You need to find all consecutive subarrays in an array and calculate the sum of their values.

A subarray is called consecutive if it follows one of these patterns:

  • Each element is exactly 1 more than the previous element (increasing by 1), like [3, 4, 5]
  • Each element is exactly 1 less than the previous element (decreasing by 1), like [9, 8, 7]

The value of an array is simply the sum of all its elements. For example:

  • [3, 4, 5] has value 12 (3 + 4 + 5)
  • [9, 8] has value 17 (9 + 8)
  • [3, 4, 3] is NOT consecutive (4 to 3 is -1, but 3 to 4 is +1, not consistent)
  • [8, 6] is NOT consecutive (difference is -2, not -1)
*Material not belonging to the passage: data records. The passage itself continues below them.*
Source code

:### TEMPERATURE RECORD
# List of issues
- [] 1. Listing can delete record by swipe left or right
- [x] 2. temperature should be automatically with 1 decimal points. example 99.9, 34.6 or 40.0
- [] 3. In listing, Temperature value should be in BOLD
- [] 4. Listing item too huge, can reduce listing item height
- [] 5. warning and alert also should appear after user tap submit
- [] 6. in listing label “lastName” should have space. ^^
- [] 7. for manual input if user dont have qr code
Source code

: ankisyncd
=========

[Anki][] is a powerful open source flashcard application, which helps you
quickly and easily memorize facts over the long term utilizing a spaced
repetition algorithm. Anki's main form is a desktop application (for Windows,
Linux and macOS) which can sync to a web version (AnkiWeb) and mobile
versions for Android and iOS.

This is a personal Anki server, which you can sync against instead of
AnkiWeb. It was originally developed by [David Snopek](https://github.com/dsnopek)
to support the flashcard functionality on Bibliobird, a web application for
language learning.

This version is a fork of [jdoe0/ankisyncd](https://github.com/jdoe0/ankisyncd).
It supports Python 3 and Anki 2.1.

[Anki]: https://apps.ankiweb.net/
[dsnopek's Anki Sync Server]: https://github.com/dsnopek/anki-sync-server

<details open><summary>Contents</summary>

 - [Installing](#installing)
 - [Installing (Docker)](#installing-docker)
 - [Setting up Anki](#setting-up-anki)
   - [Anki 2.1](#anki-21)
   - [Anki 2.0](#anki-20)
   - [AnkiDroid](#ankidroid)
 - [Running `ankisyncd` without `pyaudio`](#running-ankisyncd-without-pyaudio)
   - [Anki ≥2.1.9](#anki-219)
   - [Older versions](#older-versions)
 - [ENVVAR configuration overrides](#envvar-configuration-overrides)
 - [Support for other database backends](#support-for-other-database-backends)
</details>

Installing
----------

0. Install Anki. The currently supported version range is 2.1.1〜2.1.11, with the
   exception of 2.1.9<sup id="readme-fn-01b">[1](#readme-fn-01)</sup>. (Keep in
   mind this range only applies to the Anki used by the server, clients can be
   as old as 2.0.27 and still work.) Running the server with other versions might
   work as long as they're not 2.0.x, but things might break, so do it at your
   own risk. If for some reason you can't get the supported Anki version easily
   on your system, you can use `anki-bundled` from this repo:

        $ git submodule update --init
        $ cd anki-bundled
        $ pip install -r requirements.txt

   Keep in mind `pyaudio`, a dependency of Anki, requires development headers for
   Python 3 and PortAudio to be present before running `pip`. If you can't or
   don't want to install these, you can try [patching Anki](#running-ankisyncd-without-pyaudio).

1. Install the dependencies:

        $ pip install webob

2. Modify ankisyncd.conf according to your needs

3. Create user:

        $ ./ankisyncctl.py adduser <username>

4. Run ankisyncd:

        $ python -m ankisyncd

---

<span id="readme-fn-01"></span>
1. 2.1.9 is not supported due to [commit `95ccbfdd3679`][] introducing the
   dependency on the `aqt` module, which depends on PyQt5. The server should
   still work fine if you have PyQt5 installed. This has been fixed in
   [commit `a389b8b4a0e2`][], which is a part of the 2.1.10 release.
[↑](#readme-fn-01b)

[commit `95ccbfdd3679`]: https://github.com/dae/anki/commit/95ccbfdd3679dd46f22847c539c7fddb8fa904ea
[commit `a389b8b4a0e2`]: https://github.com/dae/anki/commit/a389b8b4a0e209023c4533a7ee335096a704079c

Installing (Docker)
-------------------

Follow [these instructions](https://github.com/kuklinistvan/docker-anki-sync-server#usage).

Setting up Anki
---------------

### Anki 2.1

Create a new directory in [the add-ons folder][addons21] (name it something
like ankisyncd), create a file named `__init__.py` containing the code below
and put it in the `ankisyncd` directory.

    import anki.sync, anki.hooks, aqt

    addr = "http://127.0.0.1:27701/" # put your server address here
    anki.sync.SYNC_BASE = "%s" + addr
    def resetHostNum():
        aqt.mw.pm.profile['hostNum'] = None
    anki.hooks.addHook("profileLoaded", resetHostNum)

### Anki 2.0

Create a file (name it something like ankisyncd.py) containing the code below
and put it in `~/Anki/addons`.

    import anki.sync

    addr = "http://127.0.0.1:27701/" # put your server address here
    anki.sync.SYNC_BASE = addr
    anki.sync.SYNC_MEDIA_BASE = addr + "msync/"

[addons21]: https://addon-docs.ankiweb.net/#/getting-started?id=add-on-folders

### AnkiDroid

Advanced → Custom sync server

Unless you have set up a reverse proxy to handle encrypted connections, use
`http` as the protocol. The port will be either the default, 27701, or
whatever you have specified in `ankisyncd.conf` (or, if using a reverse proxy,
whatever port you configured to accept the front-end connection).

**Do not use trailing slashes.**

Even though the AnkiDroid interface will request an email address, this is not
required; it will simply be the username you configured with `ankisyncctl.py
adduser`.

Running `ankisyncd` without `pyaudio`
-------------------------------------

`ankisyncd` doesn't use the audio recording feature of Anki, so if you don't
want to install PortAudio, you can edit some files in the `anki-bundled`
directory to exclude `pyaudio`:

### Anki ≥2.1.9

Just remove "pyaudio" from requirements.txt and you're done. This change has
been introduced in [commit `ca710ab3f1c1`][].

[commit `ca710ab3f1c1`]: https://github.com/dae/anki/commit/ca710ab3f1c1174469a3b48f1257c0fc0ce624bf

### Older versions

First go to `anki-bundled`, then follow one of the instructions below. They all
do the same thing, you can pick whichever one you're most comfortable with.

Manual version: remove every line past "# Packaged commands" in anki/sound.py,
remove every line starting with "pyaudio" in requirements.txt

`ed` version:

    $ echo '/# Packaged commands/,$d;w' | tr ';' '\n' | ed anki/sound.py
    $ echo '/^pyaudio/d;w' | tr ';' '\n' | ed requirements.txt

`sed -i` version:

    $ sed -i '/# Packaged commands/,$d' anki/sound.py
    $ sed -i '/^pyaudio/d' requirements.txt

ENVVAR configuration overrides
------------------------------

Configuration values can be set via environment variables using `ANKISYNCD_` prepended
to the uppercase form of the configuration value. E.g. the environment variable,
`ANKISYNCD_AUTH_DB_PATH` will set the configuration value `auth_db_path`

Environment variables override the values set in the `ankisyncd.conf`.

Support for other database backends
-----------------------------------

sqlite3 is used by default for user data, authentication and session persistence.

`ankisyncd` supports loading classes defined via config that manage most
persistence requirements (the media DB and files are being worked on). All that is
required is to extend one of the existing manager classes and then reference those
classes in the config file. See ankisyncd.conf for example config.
Given an array nums, you need to:

  1. Find all possible subarrays that are consecutive
  2. Calculate the value (sum) of each consecutive subarray
  3. Return the total sum of all these values

Important notes:

  • A single element by itself counts as a consecutive subarray
  • The result should be returned modulo 10^9 + 7 to handle large numbers
  • A subarray is a contiguous part of the array (elements must be adjacent in the original array)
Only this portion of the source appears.